Walden and McGuire man the register when they aren’t teaching or doing research at UCI. When they sought to open a brick-and-mortar business earlier this year, they amassed interest and support on Instagram, through a GoFundMe account and among family and friends.
McGuire said the idea of impacting people’s shopping behaviors, while making them aware of the importance of producing less waste, has been more satisfying than discussing troubling trends among an academic community already familiar with the research.
“It was like preaching to the choir,” he said. “We needed to pivot and figure out a grassroots way to make a difference at the community level. Now, when people come in, we try to make it not only a shopping experience but an educational experience as well.”

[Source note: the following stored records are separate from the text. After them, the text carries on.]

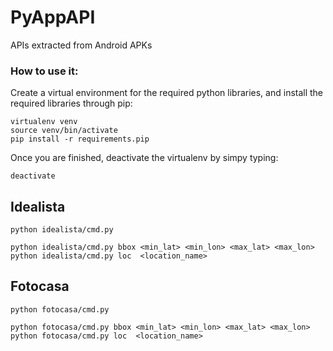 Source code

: # PyAppAPI

APIs extracted from Android APKs


### How to use it:

Create a virtual environment for the required python libraries,
and install the required libraries through pip:

```
virtualenv venv
source venv/bin/activate
pip install -r requirements.pip
```

Once you are finished, deactivate the virtualenv by simpy typing:
```
deactivate
```

Idealista
---------

```
python idealista/cmd.py

python idealista/cmd.py bbox <min_lat> <min_lon> <max_lat> <max_lon>
python idealista/cmd.py loc  <location_name>
```

Fotocasa
--------
```
python fotocasa/cmd.py

python fotocasa/cmd.py bbox <min_lat> <min_lon> <max_lat> <max_lon>
python fotocasa/cmd.py loc  <location_name>
```
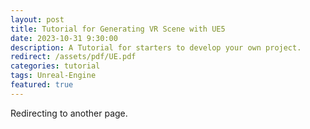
 ```yaml
---
layout: post
title: Tutorial for Generating VR Scene with UE5
date: 2023-10-31 9:30:00
description: A Tutorial for starters to develop your own project.
redirect: /assets/pdf/UE.pdf
categories: tutorial
tags: Unreal-Engine
featured: true
---
```


Redirecting to another page.
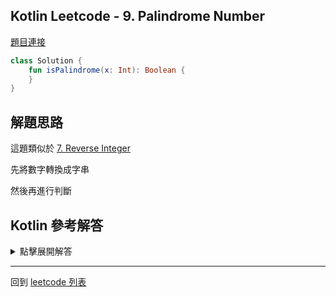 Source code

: ## Kotlin Leetcode - 9. Palindrome Number

[題目連接](https://leetcode.com/problems/palindrome-number/)

```kotlin
class Solution {
    fun isPalindrome(x: Int): Boolean {
    }
}
```

## 解題思路

這題類似於 [7. Reverse Integer](7.md)

先將數字轉換成字串

然後再進行判斷

## Kotlin 參考解答

<details>
  <summary markdown='span'>點擊展開解答</summary>

```kotlin
class Solution {
    fun isPalindrome(x: Int): Boolean {
        if (x < 0) {
            return false
        }
        return x.toString().reversed() == x.toString()
    }
}
```

也可以用 `when` 改寫成單一表達式

```kotlin
class Solution {  
    fun isPalindrome(x: Int) = when {  
        x < 0 -> false  
        else -> x.toString().reversed() == x.toString()  
    }  
}
```

</details>

------

回到 [leetcode 列表](index.md)
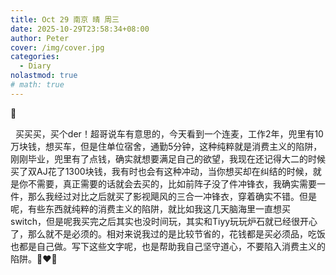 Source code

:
 ```yaml
---
title: Oct 29 南京 晴 周三
date: 2025-10-29T23:58:34+08:00
author: Peter
cover: /img/cover.jpg
categories:
  - Diary
nolastmod: true
# math: true
---
```


🧘

<!--more-->

&nbsp;&nbsp;买买买，买个der！超哥说车有意思的，今天看到一个连麦，工作2年，兜里有10万块钱，想买车，但是住单位宿舍，通勤5分钟，这种纯粹就是消费主义的陷阱，刚刚毕业，兜里有了点钱，确实就想要满足自己的欲望，我现在还记得大二的时候买了双AJ花了1300块钱，我有时也会有这种冲动，当你想买却在纠结的时候，就是你不需要，真正需要的话就会去买的，比如前阵子没了件冲锋衣，我确实需要一件，那么我经过对比之后就买了影视飓风的三合一冲锋衣，穿着确实不错。但是呢，有些东西就纯粹的消费主义的陷阱，就比如我这几天脑海里一直想买switch，但是呢我买完之后其实也没时间玩，其实和Tiyy玩玩炉石就已经很开心了，那么就不是必须的。相对来说我过的是比较节省的，花钱都是买必须品，吃饭也都是自己做。写下这些文字呢，也是帮助我自己坚守道心，不要陷入消费主义的陷阱。👋❤️👋
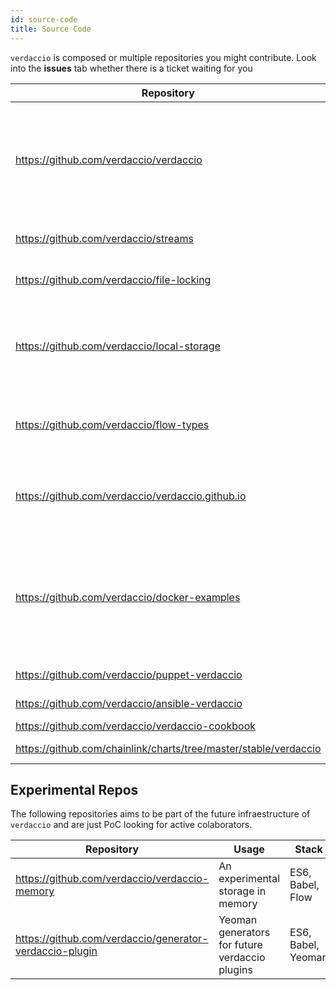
 ```yaml
---
id: source-code
title: Source Code
---
```

`verdaccio` is composed or multiple repositories you might contribute. Look into the **issues** tab whether there is a ticket waiting for you 

| Repository                                                         | Usage                                                                                                            | Stack                                                                |
| ------------------------------------------------------------------ | ---------------------------------------------------------------------------------------------------------------- | -------------------------------------------------------------------- |
| <https://github.com/verdaccio/verdaccio>                           | The main repository                                                                                              | Node, Express, async, React, Babel, ES6, Mocha, Markdown, HTML, Sass |
| <https://github.com/verdaccio/streams>                             | Small library to handle streams                                                                                  | ES6, Babel, *Soon: Flow*                                             |
| <https://github.com/verdaccio/file-locking>                        | Small library to handle locked files                                                                             | ES6, Babel, *Soon: Flow*                                             |
| <https://github.com/verdaccio/local-storage>                       | Default dependency for verdaccio to handle local file system storage (since `v3.x`)                              | ES6, Babel, Flow                                                     |
| <https://github.com/verdaccio/flow-types>                          | `flow` type definitions for verdaccio and sub dependencies.                                                      | Flow, flow-typed                                                     |
| <https://github.com/verdaccio/verdaccio.github.io>                 | Public `verdaccio` website and future documentation page.                                                        | Markdown, HTML, Sass, Github Pages                                   |
| <https://github.com/verdaccio/docker-examples>                     | Docker examples with `docker-compose` to play around with integrations, (nginx, kubernetes, apache, ldap, etc..) | Docker Compose, Docker                                               |
| <https://github.com/verdaccio/puppet-verdaccio>                    | Puppet support                                                                                                   | Puppet                                                               |
| <https://github.com/verdaccio/ansible-verdaccio>                   | Ansible support                                                                                                  | Ansible                                                              |
| <https://github.com/verdaccio/verdaccio-cookbook>                  | Chef support                                                                                                     | Chef                                                                 |
| <https://github.com/chainlink/charts/tree/master/stable/verdaccio> | Kubernetes support                                                                                               | Kubernetes                                                           |

## Experimental Repos

The following repositories aims to be part of the future infraestructure of `verdaccio` and are just PoC looking for active colaborators.

| Repository                                                | Usage                                          | Stack              |
| --------------------------------------------------------- | ---------------------------------------------- | ------------------ |
| <https://github.com/verdaccio/verdaccio-memory>           | An experimental storage in memory              | ES6, Babel, Flow   |
| <https://github.com/verdaccio/generator-verdaccio-plugin> | Yeoman generators for future verdaccio plugins | ES6, Babel, Yeoman | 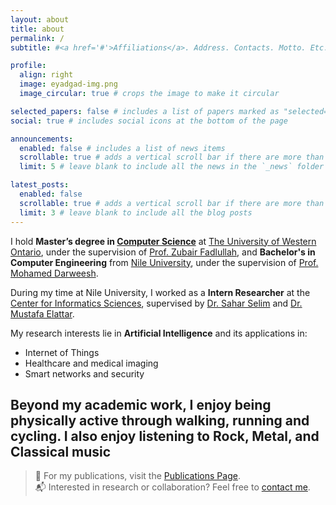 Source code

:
```yaml
---
layout: about
title: about
permalink: /
subtitle: #<a href='#'>Affiliations</a>. Address. Contacts. Motto. Etc.

profile:
  align: right
  image: eyadgad-img.png
  image_circular: true # crops the image to make it circular

selected_papers: false # includes a list of papers marked as "selected={true}"
social: true # includes social icons at the bottom of the page

announcements:
  enabled: false # includes a list of news items
  scrollable: true # adds a vertical scroll bar if there are more than 3 news items
  limit: 5 # leave blank to include all the news in the `_news` folder

latest_posts:
  enabled: false
  scrollable: true # adds a vertical scroll bar if there are more than 3 new posts items
  limit: 3 # leave blank to include all the blog posts
---
```


I hold **Master’s degree in [Computer Science](https://www.csd.uwo.ca/)** at [The University of Western Ontario](https://www.uwo.ca/), under the supervision of [Prof. Zubair Fadlullah](https://www.zfadlullah.org/home), and **Bachelor's in Computer Engineering** from [Nile University](https://www.nu.edu.eg/), under the supervision of [Prof. Mohamed Darweesh](https://www.nu.edu.eg/academic-staff/dr-mohamed-s-darweesh).

During my time at Nile University, I worked as a **Intern Researcher** at the [Center for Informatics Sciences](https://www.cis.nu.edu.eg/), supervised by [Dr. Sahar Selim](https://nu.edu.eg/academic-staff/dr-sahar-selim) and [Dr. Mustafa Elattar](https://www.nu.edu.eg/academic-staff/dr-mustafa-elattar).

My research interests lie in **Artificial Intelligence** and its applications in:
- Internet of Things  
- Healthcare and medical imaging  
- Smart networks and security  

Beyond my academic work, I enjoy being physically active through walking, running and cycling. I also enjoy listening to Rock, Metal, and Classical music
---

> 🔗 For my publications, visit the [Publications Page](/publications/).  
> 📬 Interested in research or collaboration? Feel free to [contact me](/contact). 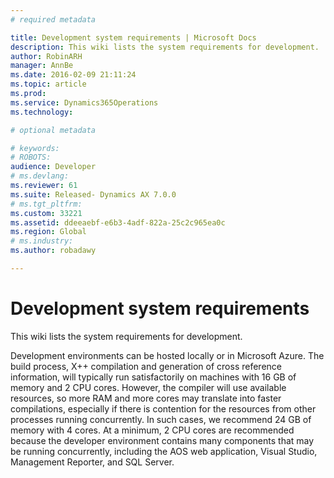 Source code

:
 ```yaml
---
# required metadata

title: Development system requirements | Microsoft Docs
description: This wiki lists the system requirements for development.
author: RobinARH
manager: AnnBe
ms.date: 2016-02-09 21:11:24
ms.topic: article
ms.prod: 
ms.service: Dynamics365Operations
ms.technology: 

# optional metadata

# keywords: 
# ROBOTS: 
audience: Developer
# ms.devlang: 
ms.reviewer: 61
ms.suite: Released- Dynamics AX 7.0.0
# ms.tgt_pltfrm: 
ms.custom: 33221
ms.assetid: ddeeaebf-e6b3-4adf-822a-25c2c965ea0c
ms.region: Global
# ms.industry: 
ms.author: robadawy

---
```


# Development system requirements

This wiki lists the system requirements for development.

Development environments can be hosted locally or in Microsoft Azure. The build process, X++ compilation and generation of cross reference information, will typically run satisfactorily on machines with 16 GB of memory and 2 CPU cores. However, the compiler will use available resources, so more RAM and more cores may translate into faster compilations, especially if there is contention for the resources from other processes running concurrently. In such cases, we recommend 24 GB of memory with 4 cores. At a minimum, 2 CPU cores are recommended because the developer environment contains many components that may be running concurrently, including the AOS web application, Visual Studio, Management Reporter, and SQL Server.

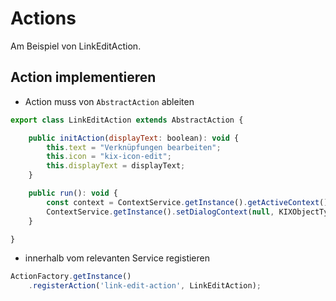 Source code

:# Actions

Am Beispiel von LinkEditAction.

## Action implementieren

* Action muss von `AbstractAction` ableiten

```javascript
export class LinkEditAction extends AbstractAction {

    public initAction(displayText: boolean): void {
        this.text = "Verknüpfungen bearbeiten";
        this.icon = "kix-icon-edit";
        this.displayText = displayText;
    }

    public run(): void {
        const context = ContextService.getInstance().getActiveContext();
        ContextService.getInstance().setDialogContext(null, KIXObjectType.LINK, ContextMode.EDIT_LINKS, context.objectId);
    }

}
```

* innerhalb vom relevanten Service registieren

```javascript
ActionFactory.getInstance()
    .registerAction('link-edit-action', LinkEditAction);
```

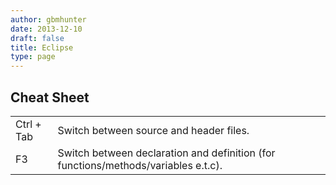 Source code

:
 ```yaml
---
author: gbmhunter
date: 2013-12-10
draft: false
title: Eclipse
type: page
---
```


## Cheat Sheet

<table>
<tbody >
<tr >
<td >Ctrl + Tab</td>
<td >Switch between source and header files.</td>
</tr>
<tr >
<td >F3</td>
<td >Switch between declaration and definition (for functions/methods/variables e.t.c).
</td>
</tr>
</tbody>
</table>
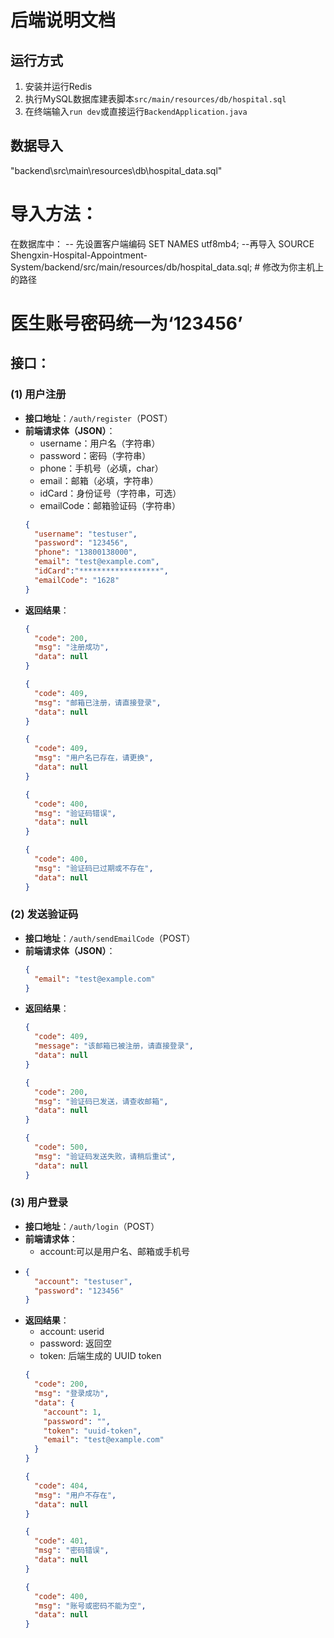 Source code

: # 后端说明文档
## 运行方式
1. 安装并运行Redis
2. 执行MySQL数据库建表脚本`src/main/resources/db/hospital.sql`
3. 在终端输入`run dev`或直接运行`BackendApplication.java`

## 数据导入
"backend\src\main\resources\db\hospital_data.sql"
  # 导入方法：
  在数据库中：
  -- 先设置客户端编码
  SET NAMES utf8mb4;
  --再导入
  SOURCE Shengxin-Hospital-Appointment-System/backend/src/main/resources/db/hospital_data.sql;  # 修改为你主机上的路径

# 医生账号密码统一为‘123456’ #


## 接口：
### (1) 用户注册
- **接口地址**：`/auth/register`（POST）
- **前端请求体（JSON）**：
  - username：用户名（字符串）
  - password：密码（字符串）
  - phone：手机号（必填，char）
  - email：邮箱（必填，字符串）
  - idCard：身份证号（字符串，可选）
  - emailCode：邮箱验证码（字符串）
  ```json
  {
    "username": "testuser",     
    "password": "123456",       
    "phone": "13800138000",     
    "email": "test@example.com",
    "idCard":"******************",
    "emailCode": "1628"         
  }
  ```
- **返回结果**：
  ```json
  {
    "code": 200,
    "msg": "注册成功",
    "data": null
  }
  ```
  ```json
  {
    "code": 409,
    "msg": "邮箱已注册，请直接登录",
    "data": null
  }
  ```
  ```json
  {
    "code": 409,
    "msg": "用户名已存在，请更换",
    "data": null
  }
  ```
  ```json
  {
    "code": 400,
    "msg": "验证码错误",
    "data": null
  }
  ```
  ```json
  {
    "code": 400,
    "msg": "验证码已过期或不存在",
    "data": null
  }
  ```


### (2) 发送验证码
- **接口地址**：`/auth/sendEmailCode`（POST）
- **前端请求体（JSON）**：
  ```json
  {
    "email": "test@example.com"
  }
  ```
- **返回结果**：
  ```json
  {
    "code": 409,
    "message": "该邮箱已被注册，请直接登录",
    "data": null
  }
  ```
  ```json
  {
    "code": 200,
    "msg": "验证码已发送，请查收邮箱",
    "data": null
  }
  ```
  ```json
  {
    "code": 500,
    "msg": "验证码发送失败，请稍后重试",
    "data": null
  }
  ```


### (3) 用户登录
- **接口地址**：`/auth/login`（POST）
- **前端请求体**：
  - account:可以是用户名、邮箱或手机号
- 
  ```json
  {
    "account": "testuser",     
    "password": "123456"       
  }
  ```
- **返回结果**：
  - account: userid
  - password: 返回空
  - token: 后端生成的 UUID token
  ```json
  {
    "code": 200,
    "msg": "登录成功",
    "data": {
      "account": 1,            
      "password": "",          
      "token": "uuid-token",   
      "email": "test@example.com"
    }
  }
  ```
  ```json
  {
    "code": 404,
    "msg": "用户不存在",
    "data": null
  }
  ```
  ```json
  {
    "code": 401,
    "msg": "密码错误",
    "data": null
  }
  ```
  ```json
  {
    "code": 400,
    "msg": "账号或密码不能为空",
    "data": null
  }
  ```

So far, the enterprise is doing well. Located at 1125 Victoria St., Amis de la Terre opened just a few doors down in the same plaza as Fill Up Buttercup, a home and body refill shop that operates under a similar cause and concept.
Fill Up Buttercup owner Jamie Lake introduced the newcomers in a Sept. 8 post to her more than 6,100 followers: “O.C.’s first and only zero-waste grocer is officially open! The best part ... it’s located in our shopping center.”
Walden said Lake reached out to them about the commercial space becoming available for lease. She also refers customers to the market three doors down.
“The majority of our customers have come from her store,” Walden said. “We wouldn’t be where we are today without her.”
While the couple plans to complete their education at UCI, Walden said she hopes to devote much of her post-post-graduate time to Amis de la Terre and, if all goes well, possibly expand to other Orange County locations.
McGuire said the pair’s scientific backgrounds and understanding of a global problem, and all that is at risk, gives them a distinctive view of sustainability they hope to share with more customers.
“A lot of what we do is under the microscope, literally,” he said Monday. “We can’t look at a single sample without seeing plastic — that gives us a unique angle because we’re scientists and we see this every day of our lives.”